# DESCRIPTION OF THE TASK
Using the listing below, return every line that includes "FileNaming".

# EXERCISE DATA
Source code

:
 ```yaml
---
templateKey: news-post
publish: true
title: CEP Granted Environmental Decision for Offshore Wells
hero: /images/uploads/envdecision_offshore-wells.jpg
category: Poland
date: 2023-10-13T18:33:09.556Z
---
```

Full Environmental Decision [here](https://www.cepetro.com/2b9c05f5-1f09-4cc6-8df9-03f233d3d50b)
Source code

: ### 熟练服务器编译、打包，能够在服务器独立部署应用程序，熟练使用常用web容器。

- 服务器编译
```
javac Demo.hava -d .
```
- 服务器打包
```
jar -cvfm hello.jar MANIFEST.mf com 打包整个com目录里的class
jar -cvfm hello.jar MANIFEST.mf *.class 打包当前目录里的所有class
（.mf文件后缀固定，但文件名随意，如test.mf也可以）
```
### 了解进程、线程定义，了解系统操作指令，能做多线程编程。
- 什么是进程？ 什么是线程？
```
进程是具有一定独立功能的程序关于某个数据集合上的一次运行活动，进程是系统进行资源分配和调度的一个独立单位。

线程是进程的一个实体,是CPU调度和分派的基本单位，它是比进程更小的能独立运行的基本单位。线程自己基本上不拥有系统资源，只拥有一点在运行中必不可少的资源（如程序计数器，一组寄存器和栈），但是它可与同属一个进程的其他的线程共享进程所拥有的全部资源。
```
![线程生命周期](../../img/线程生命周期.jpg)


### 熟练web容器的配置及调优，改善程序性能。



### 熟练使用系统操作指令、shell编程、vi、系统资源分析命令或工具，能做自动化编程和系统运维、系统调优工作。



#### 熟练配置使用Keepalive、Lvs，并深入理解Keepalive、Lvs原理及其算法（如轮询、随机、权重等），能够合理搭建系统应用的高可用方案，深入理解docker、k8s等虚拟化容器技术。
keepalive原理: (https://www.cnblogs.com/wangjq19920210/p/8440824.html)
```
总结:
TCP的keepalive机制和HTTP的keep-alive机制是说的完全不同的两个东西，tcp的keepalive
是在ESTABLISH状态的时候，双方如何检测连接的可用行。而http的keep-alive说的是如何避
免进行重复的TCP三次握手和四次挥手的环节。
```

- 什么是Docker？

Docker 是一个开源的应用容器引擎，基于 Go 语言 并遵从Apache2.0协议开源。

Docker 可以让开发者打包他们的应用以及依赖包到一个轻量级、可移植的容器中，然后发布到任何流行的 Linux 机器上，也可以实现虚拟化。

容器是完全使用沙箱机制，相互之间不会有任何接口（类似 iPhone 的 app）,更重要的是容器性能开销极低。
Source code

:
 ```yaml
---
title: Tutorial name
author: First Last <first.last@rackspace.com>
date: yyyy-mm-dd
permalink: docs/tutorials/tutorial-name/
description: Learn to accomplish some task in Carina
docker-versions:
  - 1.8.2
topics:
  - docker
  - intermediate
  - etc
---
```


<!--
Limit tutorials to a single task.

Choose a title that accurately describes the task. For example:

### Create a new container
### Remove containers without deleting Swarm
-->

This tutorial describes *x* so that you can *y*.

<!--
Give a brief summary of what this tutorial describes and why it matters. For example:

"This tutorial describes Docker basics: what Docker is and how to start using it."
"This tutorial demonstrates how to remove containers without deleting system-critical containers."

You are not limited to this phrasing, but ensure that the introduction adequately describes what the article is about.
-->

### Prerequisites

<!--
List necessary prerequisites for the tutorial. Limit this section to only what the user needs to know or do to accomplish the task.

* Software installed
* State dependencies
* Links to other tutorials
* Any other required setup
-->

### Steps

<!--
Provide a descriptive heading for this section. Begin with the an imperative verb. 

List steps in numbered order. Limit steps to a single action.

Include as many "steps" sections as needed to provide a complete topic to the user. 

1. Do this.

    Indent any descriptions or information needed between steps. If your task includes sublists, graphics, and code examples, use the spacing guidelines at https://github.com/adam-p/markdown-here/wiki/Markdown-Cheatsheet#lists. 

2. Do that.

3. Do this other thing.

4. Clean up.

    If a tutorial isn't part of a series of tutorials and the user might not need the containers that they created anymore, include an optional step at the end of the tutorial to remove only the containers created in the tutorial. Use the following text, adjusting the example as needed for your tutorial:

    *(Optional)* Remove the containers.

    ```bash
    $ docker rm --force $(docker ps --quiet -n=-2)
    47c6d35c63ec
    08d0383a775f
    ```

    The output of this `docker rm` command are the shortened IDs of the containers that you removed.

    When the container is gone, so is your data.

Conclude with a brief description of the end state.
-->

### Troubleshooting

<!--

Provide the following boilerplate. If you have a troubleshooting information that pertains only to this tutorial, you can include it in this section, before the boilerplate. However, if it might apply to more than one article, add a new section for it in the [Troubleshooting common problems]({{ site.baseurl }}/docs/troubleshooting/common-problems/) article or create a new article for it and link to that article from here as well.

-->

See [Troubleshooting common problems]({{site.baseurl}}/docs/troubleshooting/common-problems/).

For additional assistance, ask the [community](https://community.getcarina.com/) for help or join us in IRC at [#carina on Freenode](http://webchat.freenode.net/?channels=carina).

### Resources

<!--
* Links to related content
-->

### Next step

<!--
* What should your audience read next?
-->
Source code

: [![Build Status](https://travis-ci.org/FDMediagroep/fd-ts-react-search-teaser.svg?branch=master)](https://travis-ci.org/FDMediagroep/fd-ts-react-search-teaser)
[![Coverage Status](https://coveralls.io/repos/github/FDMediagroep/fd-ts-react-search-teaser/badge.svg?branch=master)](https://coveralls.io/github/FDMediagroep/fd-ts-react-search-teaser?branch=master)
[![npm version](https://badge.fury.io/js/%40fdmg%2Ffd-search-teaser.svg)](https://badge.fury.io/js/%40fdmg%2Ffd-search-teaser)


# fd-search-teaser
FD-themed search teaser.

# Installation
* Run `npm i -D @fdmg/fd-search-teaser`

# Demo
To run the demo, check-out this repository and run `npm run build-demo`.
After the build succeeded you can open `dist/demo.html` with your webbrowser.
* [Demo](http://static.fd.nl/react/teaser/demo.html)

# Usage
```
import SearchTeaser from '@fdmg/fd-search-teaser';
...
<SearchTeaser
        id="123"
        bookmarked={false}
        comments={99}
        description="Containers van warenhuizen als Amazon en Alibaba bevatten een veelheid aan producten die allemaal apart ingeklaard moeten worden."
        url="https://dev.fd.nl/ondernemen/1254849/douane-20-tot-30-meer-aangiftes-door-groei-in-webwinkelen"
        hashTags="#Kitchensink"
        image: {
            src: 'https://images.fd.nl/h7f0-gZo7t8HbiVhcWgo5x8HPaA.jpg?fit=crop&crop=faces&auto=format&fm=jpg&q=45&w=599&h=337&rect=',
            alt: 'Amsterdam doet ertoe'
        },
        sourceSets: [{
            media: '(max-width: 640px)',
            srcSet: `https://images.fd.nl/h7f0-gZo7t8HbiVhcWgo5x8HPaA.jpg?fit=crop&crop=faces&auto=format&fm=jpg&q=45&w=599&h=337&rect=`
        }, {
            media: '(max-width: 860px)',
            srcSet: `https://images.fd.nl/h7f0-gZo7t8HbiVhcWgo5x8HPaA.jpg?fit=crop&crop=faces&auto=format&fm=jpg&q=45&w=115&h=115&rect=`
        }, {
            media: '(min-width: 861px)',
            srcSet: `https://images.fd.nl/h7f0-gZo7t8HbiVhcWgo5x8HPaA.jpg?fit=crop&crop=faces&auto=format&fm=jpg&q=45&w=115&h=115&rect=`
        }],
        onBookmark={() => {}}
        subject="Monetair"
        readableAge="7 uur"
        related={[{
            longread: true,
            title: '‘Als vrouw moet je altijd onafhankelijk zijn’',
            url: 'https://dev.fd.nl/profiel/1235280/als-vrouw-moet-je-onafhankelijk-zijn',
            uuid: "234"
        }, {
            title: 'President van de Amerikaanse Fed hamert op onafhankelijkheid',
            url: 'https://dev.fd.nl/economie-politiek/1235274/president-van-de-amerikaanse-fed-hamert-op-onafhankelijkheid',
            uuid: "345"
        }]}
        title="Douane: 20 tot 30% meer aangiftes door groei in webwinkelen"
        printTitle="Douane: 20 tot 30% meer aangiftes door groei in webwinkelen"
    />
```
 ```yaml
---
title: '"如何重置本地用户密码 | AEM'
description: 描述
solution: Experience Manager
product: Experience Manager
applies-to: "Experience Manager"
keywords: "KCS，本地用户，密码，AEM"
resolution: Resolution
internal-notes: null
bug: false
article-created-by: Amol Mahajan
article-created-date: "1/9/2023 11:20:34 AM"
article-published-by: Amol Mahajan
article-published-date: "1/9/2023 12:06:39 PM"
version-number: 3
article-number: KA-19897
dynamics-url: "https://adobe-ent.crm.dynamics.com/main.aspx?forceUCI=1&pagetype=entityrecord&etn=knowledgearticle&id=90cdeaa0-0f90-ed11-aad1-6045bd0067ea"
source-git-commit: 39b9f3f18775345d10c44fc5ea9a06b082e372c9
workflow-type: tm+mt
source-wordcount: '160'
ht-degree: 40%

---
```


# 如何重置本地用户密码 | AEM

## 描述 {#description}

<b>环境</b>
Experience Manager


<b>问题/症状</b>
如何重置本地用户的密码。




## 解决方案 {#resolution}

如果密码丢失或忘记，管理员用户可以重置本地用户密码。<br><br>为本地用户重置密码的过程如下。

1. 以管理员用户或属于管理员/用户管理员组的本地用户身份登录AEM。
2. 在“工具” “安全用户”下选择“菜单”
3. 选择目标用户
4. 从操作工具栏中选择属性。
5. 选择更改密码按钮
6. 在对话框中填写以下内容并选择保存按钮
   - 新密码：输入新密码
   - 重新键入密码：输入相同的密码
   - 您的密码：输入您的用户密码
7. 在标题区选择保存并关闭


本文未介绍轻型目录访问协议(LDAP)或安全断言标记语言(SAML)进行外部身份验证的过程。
* * *
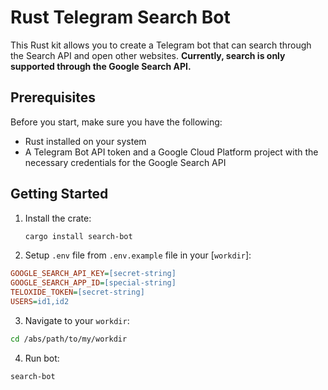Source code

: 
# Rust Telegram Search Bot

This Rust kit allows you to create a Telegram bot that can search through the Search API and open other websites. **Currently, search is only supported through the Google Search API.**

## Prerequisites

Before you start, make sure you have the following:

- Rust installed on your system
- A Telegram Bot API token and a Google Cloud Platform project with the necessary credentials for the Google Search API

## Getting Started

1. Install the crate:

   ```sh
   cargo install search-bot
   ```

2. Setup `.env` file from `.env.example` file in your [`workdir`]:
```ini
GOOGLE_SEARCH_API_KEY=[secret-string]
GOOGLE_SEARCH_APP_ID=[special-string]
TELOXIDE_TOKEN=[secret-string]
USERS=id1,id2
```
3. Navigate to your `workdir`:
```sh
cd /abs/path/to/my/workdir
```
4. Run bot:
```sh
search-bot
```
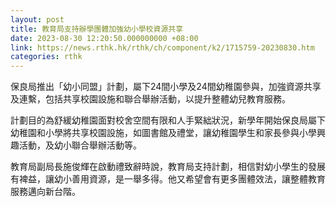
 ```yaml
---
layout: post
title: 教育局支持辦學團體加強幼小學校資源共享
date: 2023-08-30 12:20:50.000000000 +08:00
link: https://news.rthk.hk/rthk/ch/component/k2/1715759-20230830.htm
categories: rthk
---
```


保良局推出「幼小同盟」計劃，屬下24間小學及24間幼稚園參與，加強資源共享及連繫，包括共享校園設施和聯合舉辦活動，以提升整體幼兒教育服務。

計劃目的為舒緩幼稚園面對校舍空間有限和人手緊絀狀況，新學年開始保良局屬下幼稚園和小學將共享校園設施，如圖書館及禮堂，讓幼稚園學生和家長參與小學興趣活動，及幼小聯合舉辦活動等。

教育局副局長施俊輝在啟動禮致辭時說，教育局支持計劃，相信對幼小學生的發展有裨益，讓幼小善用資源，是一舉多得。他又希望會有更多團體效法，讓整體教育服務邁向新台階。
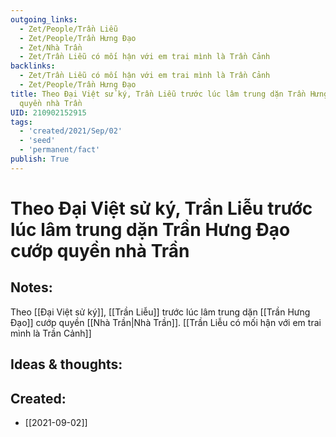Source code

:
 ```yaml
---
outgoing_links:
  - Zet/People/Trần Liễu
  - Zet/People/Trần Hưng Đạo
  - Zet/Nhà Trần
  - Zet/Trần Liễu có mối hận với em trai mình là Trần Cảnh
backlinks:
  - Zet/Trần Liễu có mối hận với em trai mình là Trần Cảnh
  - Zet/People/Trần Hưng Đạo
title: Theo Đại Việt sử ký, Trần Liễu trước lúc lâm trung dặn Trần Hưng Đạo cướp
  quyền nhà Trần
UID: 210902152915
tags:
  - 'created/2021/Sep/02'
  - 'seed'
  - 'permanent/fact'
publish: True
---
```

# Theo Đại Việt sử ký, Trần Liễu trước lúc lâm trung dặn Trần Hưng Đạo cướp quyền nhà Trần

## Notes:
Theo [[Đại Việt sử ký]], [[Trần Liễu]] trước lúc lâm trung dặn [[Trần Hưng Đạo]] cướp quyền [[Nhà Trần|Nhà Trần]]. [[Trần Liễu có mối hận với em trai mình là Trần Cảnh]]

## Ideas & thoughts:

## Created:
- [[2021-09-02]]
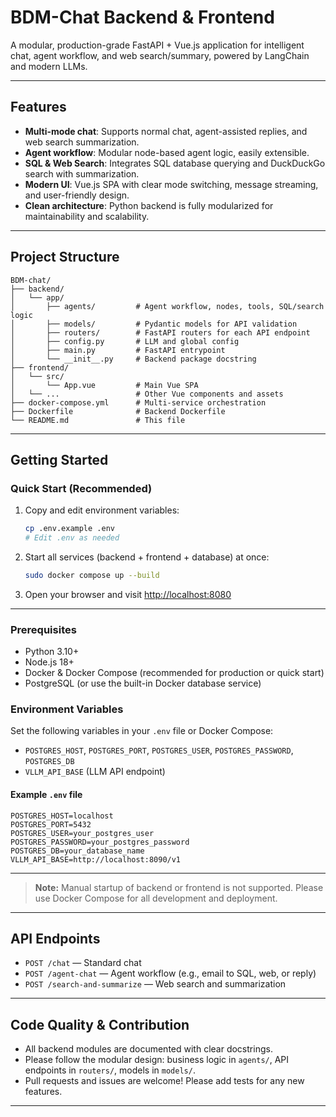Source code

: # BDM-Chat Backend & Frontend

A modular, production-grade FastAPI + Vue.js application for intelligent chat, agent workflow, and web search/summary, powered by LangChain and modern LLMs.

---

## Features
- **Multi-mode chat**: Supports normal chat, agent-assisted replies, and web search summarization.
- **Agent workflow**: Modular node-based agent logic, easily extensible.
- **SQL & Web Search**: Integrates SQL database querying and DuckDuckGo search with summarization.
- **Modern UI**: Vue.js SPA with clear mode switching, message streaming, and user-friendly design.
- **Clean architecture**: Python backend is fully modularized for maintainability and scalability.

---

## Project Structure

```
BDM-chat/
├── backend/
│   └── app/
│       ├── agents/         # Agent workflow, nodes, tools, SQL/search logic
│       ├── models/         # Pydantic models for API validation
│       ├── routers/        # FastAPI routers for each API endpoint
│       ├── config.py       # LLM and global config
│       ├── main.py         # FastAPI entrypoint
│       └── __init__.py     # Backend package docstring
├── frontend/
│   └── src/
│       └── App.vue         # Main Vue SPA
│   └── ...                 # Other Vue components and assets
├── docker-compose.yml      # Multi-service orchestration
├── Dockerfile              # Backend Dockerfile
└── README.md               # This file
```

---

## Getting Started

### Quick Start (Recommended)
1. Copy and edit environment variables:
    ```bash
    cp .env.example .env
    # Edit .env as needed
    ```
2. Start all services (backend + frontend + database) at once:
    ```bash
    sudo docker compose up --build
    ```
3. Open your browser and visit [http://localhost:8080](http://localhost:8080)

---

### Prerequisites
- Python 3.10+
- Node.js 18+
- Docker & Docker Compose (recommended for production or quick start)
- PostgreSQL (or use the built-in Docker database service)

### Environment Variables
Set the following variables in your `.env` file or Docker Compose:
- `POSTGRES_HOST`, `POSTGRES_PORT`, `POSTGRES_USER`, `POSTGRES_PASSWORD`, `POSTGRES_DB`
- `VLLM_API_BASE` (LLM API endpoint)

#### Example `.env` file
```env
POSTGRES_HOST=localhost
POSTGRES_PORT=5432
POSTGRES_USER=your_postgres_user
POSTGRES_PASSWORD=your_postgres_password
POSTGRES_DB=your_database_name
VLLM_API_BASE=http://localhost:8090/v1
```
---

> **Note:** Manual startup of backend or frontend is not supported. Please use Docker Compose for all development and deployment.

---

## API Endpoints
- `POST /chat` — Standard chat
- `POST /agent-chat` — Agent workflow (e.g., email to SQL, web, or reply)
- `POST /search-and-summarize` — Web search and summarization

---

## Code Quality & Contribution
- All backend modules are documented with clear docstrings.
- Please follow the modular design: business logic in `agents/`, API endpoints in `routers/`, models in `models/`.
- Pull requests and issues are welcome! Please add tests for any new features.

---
...
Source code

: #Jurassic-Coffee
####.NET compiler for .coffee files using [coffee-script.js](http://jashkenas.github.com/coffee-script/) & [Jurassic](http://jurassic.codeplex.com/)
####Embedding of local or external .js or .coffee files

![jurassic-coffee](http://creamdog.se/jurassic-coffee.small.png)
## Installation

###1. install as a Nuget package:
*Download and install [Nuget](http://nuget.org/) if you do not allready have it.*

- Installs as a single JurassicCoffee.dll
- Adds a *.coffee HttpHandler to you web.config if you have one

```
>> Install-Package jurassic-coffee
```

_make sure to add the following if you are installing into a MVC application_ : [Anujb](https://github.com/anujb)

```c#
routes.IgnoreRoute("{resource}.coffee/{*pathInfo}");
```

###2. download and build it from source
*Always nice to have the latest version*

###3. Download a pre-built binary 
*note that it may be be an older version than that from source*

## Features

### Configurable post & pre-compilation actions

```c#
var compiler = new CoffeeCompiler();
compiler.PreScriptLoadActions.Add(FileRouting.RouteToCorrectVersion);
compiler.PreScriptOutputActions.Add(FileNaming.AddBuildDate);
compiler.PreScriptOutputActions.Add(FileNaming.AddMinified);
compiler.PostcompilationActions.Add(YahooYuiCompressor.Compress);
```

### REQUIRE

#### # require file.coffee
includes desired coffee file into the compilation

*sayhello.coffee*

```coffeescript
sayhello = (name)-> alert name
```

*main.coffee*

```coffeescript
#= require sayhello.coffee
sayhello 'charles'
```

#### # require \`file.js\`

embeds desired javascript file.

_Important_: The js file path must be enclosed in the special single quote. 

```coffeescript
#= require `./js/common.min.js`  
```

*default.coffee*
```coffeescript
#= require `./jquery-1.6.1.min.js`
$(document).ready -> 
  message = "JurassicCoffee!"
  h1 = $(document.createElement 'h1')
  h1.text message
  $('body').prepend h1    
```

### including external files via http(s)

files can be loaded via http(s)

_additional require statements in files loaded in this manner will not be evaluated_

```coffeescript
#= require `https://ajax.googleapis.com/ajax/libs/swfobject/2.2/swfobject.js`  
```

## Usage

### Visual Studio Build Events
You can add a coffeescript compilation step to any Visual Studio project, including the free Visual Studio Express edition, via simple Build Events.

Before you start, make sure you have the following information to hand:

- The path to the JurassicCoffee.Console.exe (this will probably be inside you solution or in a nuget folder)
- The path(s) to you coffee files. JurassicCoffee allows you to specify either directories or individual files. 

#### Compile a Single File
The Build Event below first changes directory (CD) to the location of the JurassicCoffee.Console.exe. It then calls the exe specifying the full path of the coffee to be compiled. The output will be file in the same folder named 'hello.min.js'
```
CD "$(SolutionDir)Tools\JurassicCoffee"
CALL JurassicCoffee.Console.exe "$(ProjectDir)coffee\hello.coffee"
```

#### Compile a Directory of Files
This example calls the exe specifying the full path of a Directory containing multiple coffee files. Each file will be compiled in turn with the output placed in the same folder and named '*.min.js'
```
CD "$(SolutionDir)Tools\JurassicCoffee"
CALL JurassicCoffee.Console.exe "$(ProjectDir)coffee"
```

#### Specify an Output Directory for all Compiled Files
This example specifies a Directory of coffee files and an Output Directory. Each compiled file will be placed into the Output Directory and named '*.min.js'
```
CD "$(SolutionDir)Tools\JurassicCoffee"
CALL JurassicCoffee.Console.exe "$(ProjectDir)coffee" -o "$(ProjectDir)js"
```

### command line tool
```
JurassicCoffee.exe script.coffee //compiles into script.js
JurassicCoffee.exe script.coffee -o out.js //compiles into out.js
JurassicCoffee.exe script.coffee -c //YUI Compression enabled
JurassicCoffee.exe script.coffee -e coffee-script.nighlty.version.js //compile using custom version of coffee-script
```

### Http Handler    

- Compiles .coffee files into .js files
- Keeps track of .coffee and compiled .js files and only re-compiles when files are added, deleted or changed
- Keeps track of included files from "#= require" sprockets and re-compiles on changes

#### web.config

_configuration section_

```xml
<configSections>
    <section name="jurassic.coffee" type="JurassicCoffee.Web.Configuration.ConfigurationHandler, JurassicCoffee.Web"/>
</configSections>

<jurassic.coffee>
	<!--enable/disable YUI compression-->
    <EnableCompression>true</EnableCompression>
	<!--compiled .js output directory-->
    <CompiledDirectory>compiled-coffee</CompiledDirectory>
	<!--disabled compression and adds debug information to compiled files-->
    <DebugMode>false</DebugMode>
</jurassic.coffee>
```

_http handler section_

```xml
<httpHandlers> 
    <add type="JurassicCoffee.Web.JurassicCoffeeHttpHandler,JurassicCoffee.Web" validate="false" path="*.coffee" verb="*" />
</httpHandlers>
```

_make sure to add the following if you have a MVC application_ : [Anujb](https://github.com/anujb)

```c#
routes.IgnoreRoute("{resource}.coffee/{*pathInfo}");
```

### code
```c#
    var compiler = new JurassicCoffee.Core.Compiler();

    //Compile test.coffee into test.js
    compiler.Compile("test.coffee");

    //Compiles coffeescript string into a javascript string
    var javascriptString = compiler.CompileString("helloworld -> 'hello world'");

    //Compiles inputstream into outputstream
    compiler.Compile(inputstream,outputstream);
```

# EXERCISE ANSWER
compiler.PreScriptOutputActions.Add(FileNaming.AddBuildDate);
compiler.PreScriptOutputActions.Add(FileNaming.AddMinified);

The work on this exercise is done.